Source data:

__________

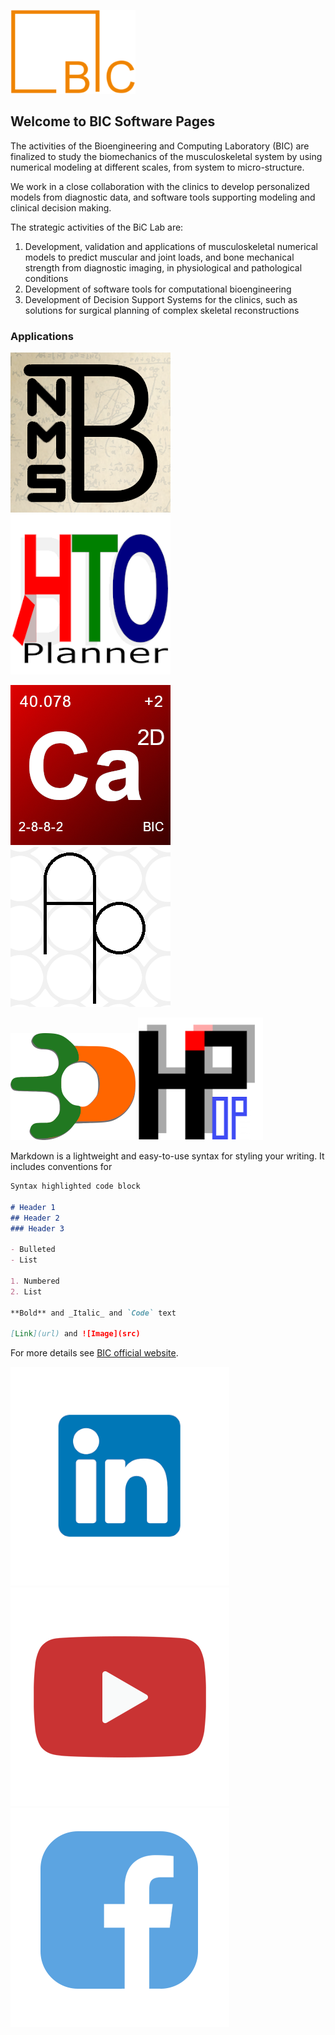 ![Image](/assets/images/bic_logo.png)

## Welcome to BIC Software Pages

The activities of the Bioengineering and Computing Laboratory (BIC) are finalized to study the biomechanics of the musculoskeletal system by using numerical modeling at different scales, from system to micro-structure.

We work in a close collaboration with the clinics to develop personalized models from diagnostic data, and software tools supporting modeling and clinical decision making.

The strategic activities of the BiC Lab are:

1. Development, validation and applications of musculoskeletal numerical models to predict muscular and joint loads, and bone mechanical strength from diagnostic imaging, in physiological and pathological conditions
2. Development of software tools for computational bioengineering
3. Development of Decision Support Systems for the clinics, such as solutions for surgical planning of complex skeletal reconstructions

### Applications

![Image](/assets/images/App-nmsBuilder.png)
![Image](/assets/images/App-HTO-Planner.png)

![Image](/assets/images/App-Calcify2D.png)
![Image](/assets/images/App-AssemblerPro.png)

![Image](/assets/images/App-Classify3D.png)
![Image](/assets/images/App-HipOp.png)

Markdown is a lightweight and easy-to-use syntax for styling your writing. It includes conventions for

```markdown
Syntax highlighted code block

# Header 1
## Header 2
### Header 3

- Bulleted
- List

1. Numbered
2. List

**Bold** and _Italic_ and `Code` text

[Link](url) and ![Image](src)
```

For more details see [BIC official website](http://www.ior.it/en/dipartimento-rizzoli-rit/lab-bic/bic-laboratory).

![Image](/assets/images/social-linkedIn-350x350.png)
![Image](/assets/images/social-youtube-350x350.png)
![Image](/assets/images/social-facebook-350x350.png)
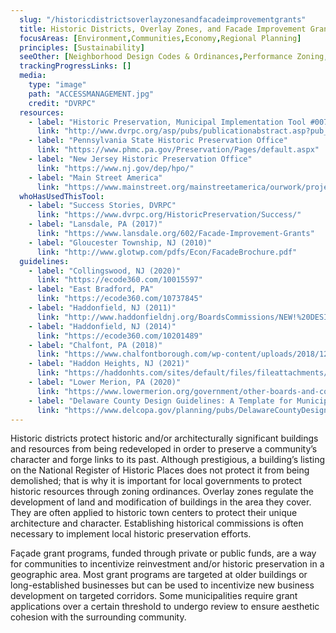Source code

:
 ```yaml
---
  slug: "/historicdistrictsoverlayzonesandfacadeimprovementgrants"
  title: Historic Districts, Overlay Zones, and Facade Improvement Grants
  focusAreas: [Environment,Communities,Economy,Regional Planning]
  principles: [Sustainability]
  seeOther: [Neighborhood Design Codes & Ordinances,Performance Zoning,Downtown Management]
  trackingProgressLinks: []
  media: 
    type: "image"
    path: "ACCESSMANAGEMENT.jpg"
    credit: "DVRPC"
  resources: 
    - label: "Historic Preservation, Municipal Implementation Tool #007, DVRPC"
      link: "http://www.dvrpc.org/asp/pubs/publicationabstract.asp?pub_id=MIT007"
    - label: "Pennsylvania State Historic Preservation Office"
      link: "https://www.phmc.pa.gov/Preservation/Pages/default.aspx"
    - label: "New Jersey Historic Preservation Office"
      link: "https://www.nj.gov/dep/hpo/"
    - label: "Main Street America"
      link: "https://www.mainstreet.org/mainstreetamerica/ourwork/projectspotlight/facadeimprovements"
  whoHasUsedThisTool: 
    - label: "Success Stories, DVRPC"
      link: "https://www.dvrpc.org/HistoricPreservation/Success/"
    - label: "Lansdale, PA (2017)"
      link: "https://www.lansdale.org/602/Facade-Improvement-Grants"
    - label: "Gloucester Township, NJ (2010)"
      link: "http://www.glotwp.com/pdfs/Econ/FacadeBrochure.pdf"
  guidelines: 
    - label: "Collingswood, NJ (2020)"
      link: "https://ecode360.com/10015597"
    - label: "East Bradford, PA"
      link: "https://ecode360.com/10737845"
    - label: "Haddonfield, NJ (2011)"
      link: "http://www.haddonfieldnj.org/BoardsCommissions/NEW!%20DESIGN%20GUIDELINES.pdf"
    - label: "Haddonfield, NJ (2014)"
      link: "https://ecode360.com/10201489"
    - label: "Chalfont, PA (2018)"
      link: "https://www.chalfontborough.com/wp-content/uploads/2018/12/Chalfont-Historic-Design-Guidelines.pdf"
    - label: "Haddon Heights, NJ (2021)"
      link: "https://haddonhts.com/sites/default/files/fileattachments/historic_preservation_commission_hpc/page/7491/haddon_heights_design_guidelines.pdf"
    - label: "Lower Merion, PA (2020)"
      link: "https://www.lowermerion.org/government/other-boards-and-commissions/historical-commission"
    - label: "Delaware County Design Guidelines: A Template for Municipalities (2012)"
      link: "https://www.delcopa.gov/planning/pubs/DelawareCountyDesignGuidelines.pdf"
---
```


Historic districts protect historic and/or architecturally significant buildings and resources from being redeveloped in order to preserve a community’s character and forge links to its past. Although prestigious, a building’s listing on the National Register of Historic Places does not protect it from being demolished; that is why it is important for local governments to protect historic resources through zoning ordinances. Overlay zones regulate the development of land and modification of buildings in the area they cover. They are often applied to historic town centers to protect their unique architecture and character. Establishing historical commissions is often necessary to implement local historic preservation efforts.

Façade grant programs, funded through private or public funds, are a way for communities to incentivize reinvestment and/or historic preservation in a geographic area. Most grant programs are targeted at older buildings or long-established businesses but can be used to incentivize new business development on targeted corridors. Some municipalities require grant applications over a certain threshold to undergo review to ensure aesthetic cohesion with the surrounding community.
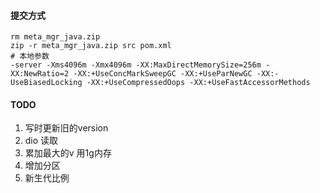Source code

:  #### 提交方式

```shell
rm meta_mgr_java.zip
zip -r meta_mgr_java.zip src pom.xml
# 本地参数
-server -Xms4096m -Xmx4096m -XX:MaxDirectMemorySize=256m -XX:NewRatio=2 -XX:+UseConcMarkSweepGC -XX:+UseParNewGC -XX:-UseBiasedLocking -XX:+UseCompressedOops -XX:+UseFastAccessorMethods

```

#### TODO

1. 写时更新旧的version 
2. dio 读取
3. 累加最大的v 用1g内存
4. 增加分区
5. 新生代比例
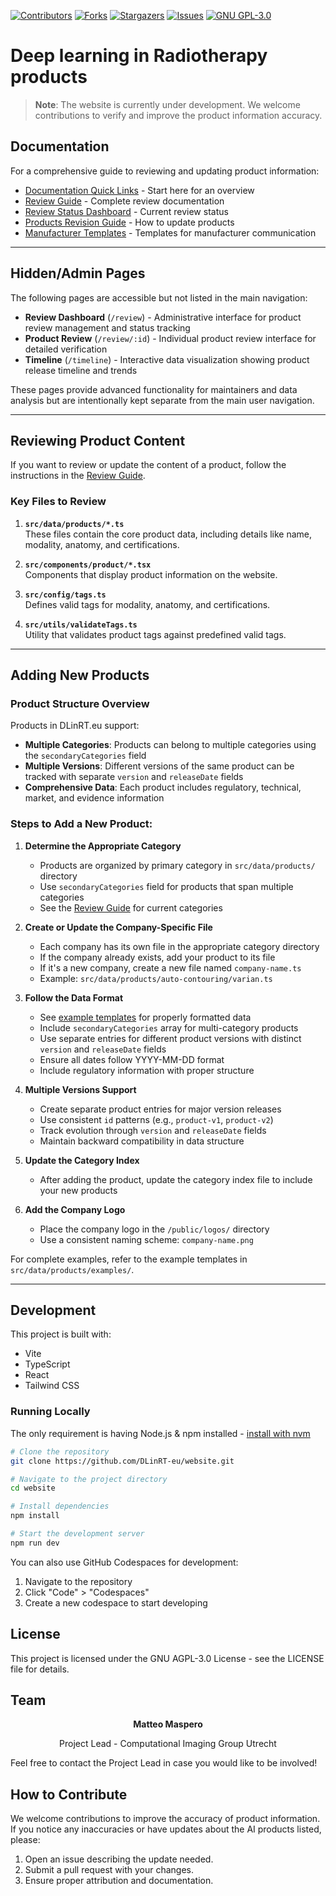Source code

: 
[![Contributors][contributors-shield]][contributors-url]
[![Forks][forks-shield]][forks-url]
[![Stargazers][stars-shield]][stars-url]
[![Issues][issues-shield]][issues-url]
[![GNU GPL-3.0][license-shield]][license-url]

# Deep learning in Radiotherapy products

> **Note**: The website is currently under development. We welcome contributions to verify and improve the product information accuracy.

## Documentation

For a comprehensive guide to reviewing and updating product information:

- [Documentation Quick Links](./DOCUMENTATION_LINKS.md) - Start here for an overview
- [Review Guide](./docs/review/GUIDE.md) - Complete review documentation
- [Review Status Dashboard](./docs/review/STATUS.md) - Current review status
- [Products Revision Guide](./docs/review/README.md) - How to update products
- [Manufacturer Templates](./MANUFACTURER_TEMPLATES.md) - Templates for manufacturer communication

---

## Hidden/Admin Pages

The following pages are accessible but not listed in the main navigation:

- **Review Dashboard** (`/review`) - Administrative interface for product review management and status tracking
- **Product Review** (`/review/:id`) - Individual product review interface for detailed verification
- **Timeline** (`/timeline`) - Interactive data visualization showing product release timeline and trends

These pages provide advanced functionality for maintainers and data analysis but are intentionally kept separate from the main user navigation.

---

## Reviewing Product Content

If you want to review or update the content of a product, follow the instructions in the [Review Guide](./docs/review/GUIDE.md).

### Key Files to Review
1. **`src/data/products/*.ts`**  
   These files contain the core product data, including details like name, modality, anatomy, and certifications.  

2. **`src/components/product/*.tsx`**  
   Components that display product information on the website.  

3. **`src/config/tags.ts`**  
   Defines valid tags for modality, anatomy, and certifications.  

4. **`src/utils/validateTags.ts`**  
   Utility that validates product tags against predefined valid tags.

---

## Adding New Products

### Product Structure Overview

Products in DLinRT.eu support:
- **Multiple Categories**: Products can belong to multiple categories using the `secondaryCategories` field
- **Multiple Versions**: Different versions of the same product can be tracked with separate `version` and `releaseDate` fields
- **Comprehensive Data**: Each product includes regulatory, technical, market, and evidence information

### Steps to Add a New Product:

1. **Determine the Appropriate Category**
   - Products are organized by primary category in `src/data/products/` directory
   - Use `secondaryCategories` field for products that span multiple categories
   - See the [Review Guide](./docs/review/GUIDE.md) for current categories

2. **Create or Update the Company-Specific File**
   - Each company has its own file in the appropriate category directory
   - If the company already exists, add your product to its file
   - If it's a new company, create a new file named `company-name.ts`
   - Example: `src/data/products/auto-contouring/varian.ts`

3. **Follow the Data Format**
   - See [example templates](./src/data/products/examples) for properly formatted data
   - Include `secondaryCategories` array for multi-category products
   - Use separate entries for different product versions with distinct `version` and `releaseDate` fields
   - Ensure all dates follow YYYY-MM-DD format
   - Include regulatory information with proper structure

4. **Multiple Versions Support**
   - Create separate product entries for major version releases
   - Use consistent `id` patterns (e.g., `product-v1`, `product-v2`)
   - Track evolution through `version` and `releaseDate` fields
   - Maintain backward compatibility in data structure

5. **Update the Category Index**
   - After adding the product, update the category index file to include your new products

6. **Add the Company Logo**
   - Place the company logo in the `/public/logos/` directory
   - Use a consistent naming scheme: `company-name.png`

For complete examples, refer to the example templates in `src/data/products/examples/`.

---

## Development

This project is built with:

- Vite
- TypeScript
- React
- Tailwind CSS

### Running Locally

The only requirement is having Node.js & npm installed - [install with nvm](https://github.com/nvm-sh/nvm#installing-and-updating)

```sh
# Clone the repository
git clone https://github.com/DLinRT-eu/website.git

# Navigate to the project directory
cd website

# Install dependencies
npm install

# Start the development server
npm run dev
```

You can also use GitHub Codespaces for development:
1. Navigate to the repository
2. Click "Code" > "Codespaces"
3. Create a new codespace to start developing

## License

This project is licensed under the GNU AGPL-3.0 License - see the LICENSE file for details.

## Team

<div align="center">
  <p><strong>Matteo Maspero</strong></p>
  <p>Project Lead - Computational Imaging Group Utrecht</p>
</div>

Feel free to contact the Project Lead in case you would like to be involved!

## How to Contribute

We welcome contributions to improve the accuracy of product information. If you notice any inaccuracies or have updates about the AI products listed, please:

1. Open an issue describing the update needed.
2. Submit a pull request with your changes.
3. Ensure proper attribution and documentation.

<!-- MARKDOWN LINKS & IMAGES -->
<!-- https://www.markdownguide.org/basic-syntax/#reference-style-links -->
[contributors-shield]: https://img.shields.io/github/contributors/DLinRT-eu/website.svg?style=for-the-badge
[contributors-url]: https://github.com/DLinRT-eu/website/graphs/contributors
[forks-shield]: https://img.shields.io/github/forks/DLinRT-eu/website.svg?style=for-the-badge
[forks-url]: https://github.com/DLinRT-eu/website/network/members
[stars-shield]: https://img.shields.io/github/stars/DLinRT-eu/website.svg?style=for-the-badge
[stars-url]: https://github.com/DLinRT-eu/website/stargazers
[issues-shield]: https://img.shields.io/github/issues/DLinRT-eu/website.svg?style=for-the-badge
[issues-url]: https://github.com/DLinRT-eu/website/issues
[license-shield]: https://img.shields.io/github/license/DLinRT-eu/website.svg?style=for-the-badge
[license-url]: https://github.com/DLinRT-eu/website/blob/master/LICENSE

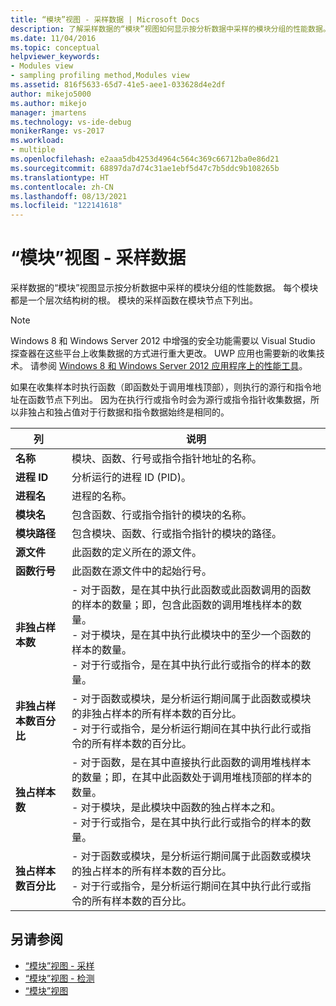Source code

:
 ```yaml
---
title: “模块”视图 - 采样数据 | Microsoft Docs
description: 了解采样数据的“模块”视图如何显示按分析数据中采样的模块分组的性能数据。
ms.date: 11/04/2016
ms.topic: conceptual
helpviewer_keywords:
- Modules view
- sampling profiling method,Modules view
ms.assetid: 816f5633-65d7-41e5-aee1-033628d4e2df
author: mikejo5000
ms.author: mikejo
manager: jmartens
ms.technology: vs-ide-debug
monikerRange: vs-2017
ms.workload:
- multiple
ms.openlocfilehash: e2aaa5db4253d4964c564c369c66712ba0e86d21
ms.sourcegitcommit: 68897da7d74c31ae1ebf5d47c7b5ddc9b108265b
ms.translationtype: HT
ms.contentlocale: zh-CN
ms.lasthandoff: 08/13/2021
ms.locfileid: "122141618"
---
```

# <a name="modules-view---sampling-data"></a>“模块”视图 - 采样数据
采样数据的“模块”视图显示按分析数据中采样的模块分组的性能数据。 每个模块都是一个层次结构树的根。 模块的采样函数在模块节点下列出。

> [!NOTE]
> Windows 8 和 Windows Server 2012 中增强的安全功能需要以 Visual Studio 探查器在这些平台上收集数据的方式进行重大更改。 UWP 应用也需要新的收集技术。 请参阅 [Windows 8 和 Windows Server 2012 应用程序上的性能工具](../profiling/performance-tools-on-windows-8-and-windows-server-2012-applications.md)。

 如果在收集样本时执行函数（即函数处于调用堆栈顶部），则执行的源行和指令地址在函数节点下列出。 因为在执行行或指令时会为源行或指令指针收集数据，所以非独占和独占值对于行数据和指令数据始终是相同的。

|列|说明|
|------------|-----------------|
|**名称**|模块、函数、行号或指令指针地址的名称。|
|**进程 ID**|分析运行的进程 ID (PID)。|
|**进程名**|进程的名称。|
|**模块名**|包含函数、行或指令指针的模块的名称。|
|**模块路径**|包含模块、函数、行或指令指针的模块的路径。|
|**源文件**|此函数的定义所在的源文件。|
|**函数行号**|此函数在源文件中的起始行号。|
|**非独占样本数**|-   对于函数，是在其中执行此函数或此函数调用的函数的样本的数量；即，包含此函数的调用堆栈样本的数量。<br />-   对于模块，是在其中执行此模块中的至少一个函数的样本的数量。<br />-   对于行或指令，是在其中执行此行或指令的样本的数量。|
|**非独占样本数百分比**|-   对于函数或模块，是分析运行期间属于此函数或模块的非独占样本的所有样本数的百分比。<br />-   对于行或指令，是分析运行期间在其中执行此行或指令的所有样本数的百分比。|
|**独占样本数**|-   对于函数，是在其中直接执行此函数的调用堆栈样本的数量；即，在其中此函数处于调用堆栈顶部的样本的数量。<br />-   对于模块，是此模块中函数的独占样本之和。<br />-   对于行或指令，是在其中执行此行或指令的样本的数量。|
|**独占样本数百分比**|-    对于函数或模块，是分析运行期间属于此函数或模块的独占样本的所有样本数的百分比。<br />-   对于行或指令，是分析运行期间在其中执行此行或指令的所有样本数的百分比。|

## <a name="see-also"></a>另请参阅
- [“模块”视图 - 采样](../profiling/modules-view-dotnet-memory-sampling-data.md)
- [“模块”视图 - 检测](../profiling/modules-view-dotnet-memory-instrumentation-data.md)
- [“模块”视图](../profiling/modules-view-instrumentation-data.md)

__________

- _Action item_: Copy word for word the stretch of entries above from the line that has "- Ensure all" through the line that has "- Use a consistent", both ends included, and nothing outside it.

- _Expected output_:
   - Ensure all dates follow YYYY-MM-DD format
   - Include regulatory information with proper structure

4. **Multiple Versions Support**
   - Create separate product entries for major version releases
   - Use consistent `id` patterns (e.g., `product-v1`, `product-v2`)
   - Track evolution through `version` and `releaseDate` fields
   - Maintain backward compatibility in data structure

5. **Update the Category Index**
   - After adding the product, update the category index file to include your new products

6. **Add the Company Logo**
   - Place the company logo in the `/public/logos/` directory
   - Use a consistent naming scheme: `company-name.png`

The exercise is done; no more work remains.